What you are asked to do: Look through the entries below and return all lines including the word "zijn".

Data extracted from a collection

═══

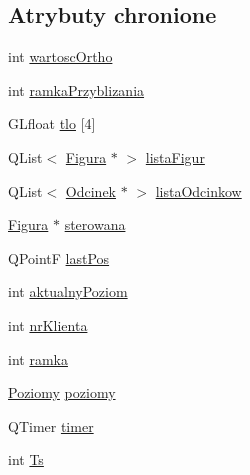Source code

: \subsection*{Atrybuty chronione}
\begin{DoxyCompactItemize}
\item 
int \hyperlink{classMyGLWidget_a2a7fab72a9434ab8a32f67768f758011}{wartosc\-Ortho}
\item 
int \hyperlink{classMyGLWidget_ae1dab2275c515885d170d48a682d1943}{ramka\-Przyblizania}
\item 
G\-Lfloat \hyperlink{classMyGLWidget_a8d0f06e3361addec1ba11fe317de2c60}{tlo} \mbox{[}4\mbox{]}
\item 
Q\-List$<$ \hyperlink{classFigura}{Figura} $\ast$ $>$ \hyperlink{classMyGLWidget_abaf64d08c7bac0df986839ac063b02c2}{lista\-Figur}
\item 
Q\-List$<$ \hyperlink{classOdcinek}{Odcinek} $\ast$ $>$ \hyperlink{classMyGLWidget_a8bffb841dfb582085520d96a83ae09b9}{lista\-Odcinkow}
\item 
\hyperlink{classFigura}{Figura} $\ast$ \hyperlink{classMyGLWidget_afaf6be98dbfe311829f71f5b97ab6081}{sterowana}
\item 
Q\-Point\-F \hyperlink{classMyGLWidget_afc6be3de6cfab3079b8d36ab85d13317}{last\-Pos}
\item 
int \hyperlink{classMyGLWidget_ab3fcfaa0bcedb9ee1b56fdacf58499ba}{aktualny\-Poziom}
\item 
int \hyperlink{classMyGLWidget_aa3f67be6e4f2bf11f257d5843d17e8aa}{nr\-Klienta}
\item 
int \hyperlink{classMyGLWidget_abcd5810bea3e05c3c658491bd1d6fd43}{ramka}
\item 
\hyperlink{classPoziomy}{Poziomy} \hyperlink{classMyGLWidget_af24378be9ebc485231a336d72b9ae698}{poziomy}
\item 
Q\-Timer \hyperlink{classMyGLWidget_a5b154232ee1d21cc8b034e28798a5245}{timer}
\item 
int \hyperlink{classMyGLWidget_a0c89380896bd79421cd4c6fcae3e0e18}{Ts}
\end{DoxyCompactItemize}


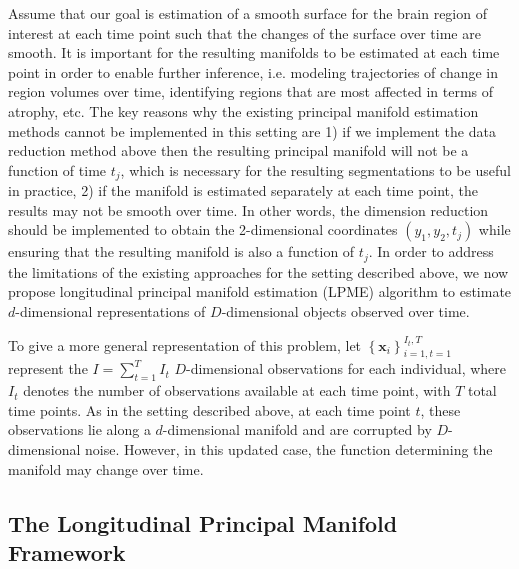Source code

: \documentclass[11pt,reqno]{article}
\theoremstyle{definition}
\begin{document}
%
Assume that our goal is estimation of a smooth surface for the brain region of interest at each time point such that the changes of the surface over time are smooth. It is important for the resulting manifolds to be estimated at each time point in order to enable further inference, i.e. modeling trajectories of change in region volumes over time, identifying regions that are most affected in terms of atrophy, etc. The key reasons why the existing principal manifold estimation methods cannot be implemented in this setting are 1) if we implement the data reduction method above then the resulting principal manifold will not be a function of time $t_j$, which is necessary for the resulting segmentations to be useful in practice, 2) if the manifold is estimated separately at each time point, the results may not be smooth over time. In other words, the dimension reduction should be implemented to obtain the 2-dimensional coordinates $(y_1,y_2,t_j)$ while ensuring that the resulting manifold is also a function of $t_j$. In order to address the limitations of the existing approaches for the setting described above, we now propose longitudinal principal manifold estimation (LPME) algorithm to estimate $d$-dimensional representations of $D$-dimensional objects observed over time.

To give a more general representation of this problem, let $\left\{\bm{x}_i\right\}_{i=1, t=1}^{I_t, T}$ represent the $I = \sum_{t=1}^{T}I_t$ $D$-dimensional observations for each individual, where $I_t$ denotes the number of observations available at each time point, with $T$ total time points. As in the setting described above, at each time point $t$, these observations lie along a $d$-dimensional manifold and are corrupted by $D$-dimensional noise. However, in this updated case, the function determining the manifold may change over time.

\subsection{The Longitudinal Principal Manifold Framework}
\end{document}
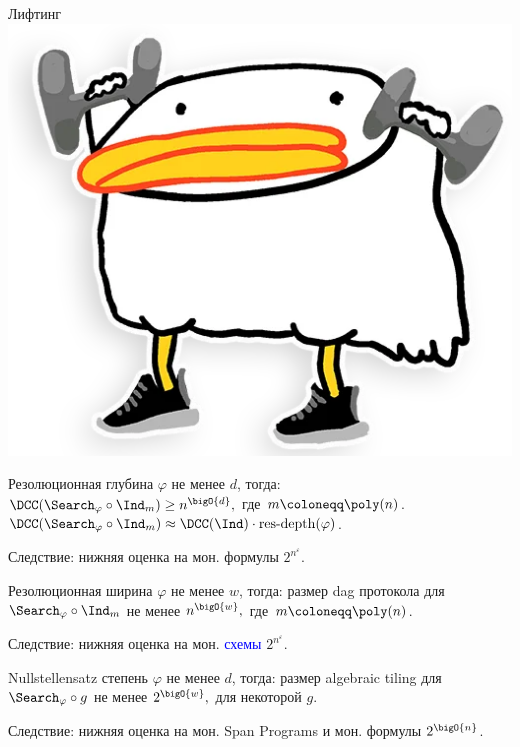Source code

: \begin{frame}{Лифтинг \includegraphics[scale = 0.04]{pics/utia-lift.png}}

    \begin{theorem}
        Резолюционная глубина $\varphi$ не менее $d$, тогда:
        $\DCC(\Search_{\varphi} \circ \Ind_m) \ge n^{\bigO{d}},$
        где $m \coloneqq \poly(n)$. \alert{$\DCC(\Search_{\varphi} \circ \Ind_m) \approx
            \DCC(\Ind) \cdot \mathrm{res\text{-}depth}(\varphi)$.}
    \end{theorem}

    Следствие: нижняя оценка на мон. формулы $2^{n^{\varepsilon}}$.
    \pause

    \begin{theorem}
        Резолюционная ширина $\varphi$ не менее $w$, тогда:
        размер dag протокола для $\Search_{\varphi} \circ \Ind_m$ не менее $n^{\bigO{w}},$
        где $m \coloneqq \poly(n)$.
    \end{theorem}

    Следствие: нижняя оценка на мон. \textcolor{blue}{схемы} $2^{n^{\varepsilon}}$.
    \pause

    \begin{theorem}
        Nullstellensatz степень $\varphi$ не менее $d$, тогда:
        размер \alert{algebraic tiling} для $\Search_{\varphi} \circ g$ не менее $2^{\bigO{w}},$
        для некоторой $g$.
    \end{theorem}

    Следствие: нижняя оценка на мон. Span Programs и мон. формулы $2^{\bigO{n}}$.

\end{frame}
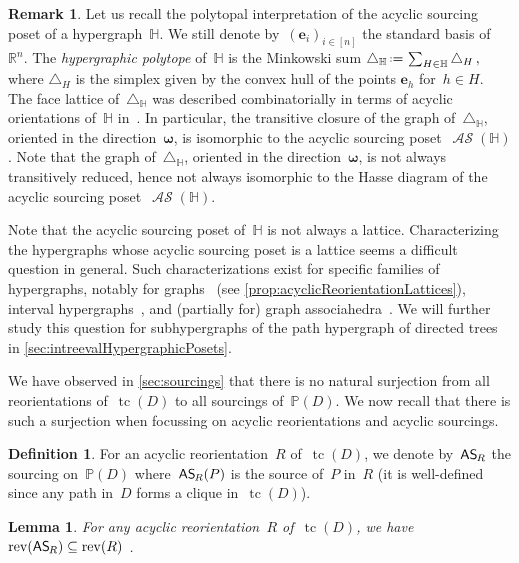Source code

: \documentclass{amsart}
\newtheorem{lemma}[theorem]{Lemma}
\theoremstyle{definition}
\newtheorem{definition}[theorem]{Definition}
\newtheorem{remark}[theorem]{Remark}
\newcommand{\R}{\mathbb{R}} %
\renewcommand{\b}[1]{\boldsymbol{#1}} %
\newcommand{\eqdef}{\mbox{\,\raisebox{0.2ex}{\scriptsize\ensuremath{\mathrm:}}\ensuremath{=}\,}} %
\newcommand{\simplex}{\triangle} %
\DeclareMathOperator{\tc}{tc} %
\newcommand{\darkblue}{\color{darkblue}} %
\newcommand{\defn}[1]{\textsl{\darkblue #1}} %
\newcommand{\mymap}[2]{\mathsf{#1}_{\hspace{-.7pt}#2}}
\DeclareMathOperator{\rev}{rev} %
\DeclareMathOperator{\ASour}{\mathcal{AS}}  %
\newcommand{\asour}[1]{\mymap{AS}{#1}}  %
\newcommand{\HH}{\mathbb H}  %
\newcommand{\PP}{\mathbb P} %
\begin{document}
\begin{remark}
Let us recall the polytopal interpretation of the acyclic sourcing poset of a hypergraph~$\HH$.
We still denote by~$(\b{e}_i)_{i \in [n]}$ the standard basis of~$\R^n$.
The \defn{hypergraphic polytope} of~$\HH$ is the Minkowski sum
\(
\simplex_\HH \eqdef \sum_{H\in \HH} \simplex_H\,,
\)
where $\simplex_H$ is the simplex given by the convex hull of the points $\b{e}_h$ for~$h \in H$.
The face lattice of~$\simplex_\HH$ was described combinatorially in terms of acyclic orientations of~$\HH$ in~\cite{BenedettiBergeronMachacek}.
In particular, the transitive closure of the graph of~$\simplex_\HH$, oriented in the direction~$\b{\omega}$, is isomorphic to the acyclic sourcing poset~$\ASour(\HH)$.
Note that the graph of~$\simplex_\HH$, oriented in the direction~$\b{\omega}$, is not always transitively reduced, hence not always isomorphic to the Hasse diagram of the acyclic sourcing poset~$\ASour(\HH)$.
\end{remark}

Note that the acyclic sourcing poset of~$\HH$ is not always a lattice.
Characterizing the hypergraphs whose acyclic sourcing poset is a lattice seems a difficult question in general.
Such characterizations exist for specific families of hypergraphs, notably for graphs~\cite{Pilaud-acyclicReorientationLattices} (see \cref{prop:acyclicReorientationLattices}), interval hypergraphs~\cite{BergeronPilaud}, and (partially for) graph associahedra~\cite{BarnardMcConville}.
We will further study this question for subhypergraphs of the path hypergraph of directed trees in \cref{sec:intreevalHypergraphicPosets}.

We have observed in \cref{sec:sourcings} that there is no natural surjection from all reorientations of~$\tc(D)$ to all sourcings of~$\PP(D)$.
We now recall that there is such a surjection when focussing on acyclic reorientations and acyclic sourcings.

\begin{definition}
\label{def:AReori2ASour}
For an acyclic reorientation~$R$ of~$\tc(D)$, we denote by~$\asour{R}$ the sourcing on~$\PP(D)$ where~$\asour{R}(P)$ is the source of~$P$ in~$R$ (it is well-defined since any path in~$D$ forms a clique in~$\tc(D)$).
\end{definition}

\begin{lemma}
\label{lem:AReori2ASour1}
For any acyclic reorientation~$R$ of~$\tc(D)$, we have~$\rev(\asour{R}) \subseteq \rev(R)$ .
\end{lemma}
\end{document}
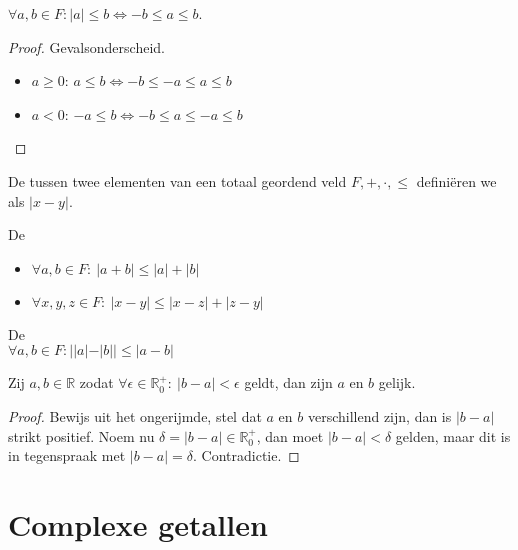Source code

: \documentclass[main.tex]{subfiles}
\begin{document}
\begin{pr}
  $\forall a,b\in F: |a| \le b \Leftrightarrow -b \le a \le b$.

  \begin{proof}
    Gevalsonderscheid.
    \begin{itemize}
    \item $a \ge 0$: $a \le b \Leftrightarrow -b \le -a \le a \le b$
    \item $a <0$: $-a \le b \Leftrightarrow -b \le a \le -a \le b$
    \end{itemize}
  \end{proof}
\end{pr}

\begin{de}
  De  tussen twee elementen van een totaal geordend veld $F,+,\cdot,\le$ defini\"eren we als $|x-y|$.
\end{de}

\begin{pr}
  De \\
  \begin{itemize}
  \item $\forall a,b\in F:\ |a+b| \le |a| + |b|$
  \item $\forall x,y,z\in F:\ |x-y| \le |x-z| + |z-y|$
  \end{itemize}
\end{pr}

\begin{pr}
  De \\
  $\forall a,b\in F: ||a|-|b|| \le |a-b|$
\end{pr}

\begin{st}
  Zij $a,b\in\mathbb{R}$ zodat $\forall \epsilon\in\mathbb{R}_{0}^{+}:\ |b-a| < \epsilon$ geldt, dan zijn $a$ en $b$ gelijk.

  \begin{proof}
    Bewijs uit het ongerijmde, stel dat $a$ en $b$ verschillend zijn, dan is $|b-a|$ strikt positief.
    Noem nu $\delta = |b-a| \in \mathbb{R}_{0}^{+}$, dan moet $|b-a|< \delta$ gelden, maar dit is in tegenspraak met $|b-a| = \delta$.
    Contradictie.
  \end{proof}
\end{st}

\section{Complexe getallen}
\label{sec:complexe-getallen}
\end{document}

═══

Solution for this task:
  Zij $a,b\in\mathbb{R}$ zodat $\forall \epsilon\in\mathbb{R}_{0}^{+}:\ |b-a| < \epsilon$ geldt, dan zijn $a$ en $b$ gelijk.
    Bewijs uit het ongerijmde, stel dat $a$ en $b$ verschillend zijn, dan is $|b-a|$ strikt positief.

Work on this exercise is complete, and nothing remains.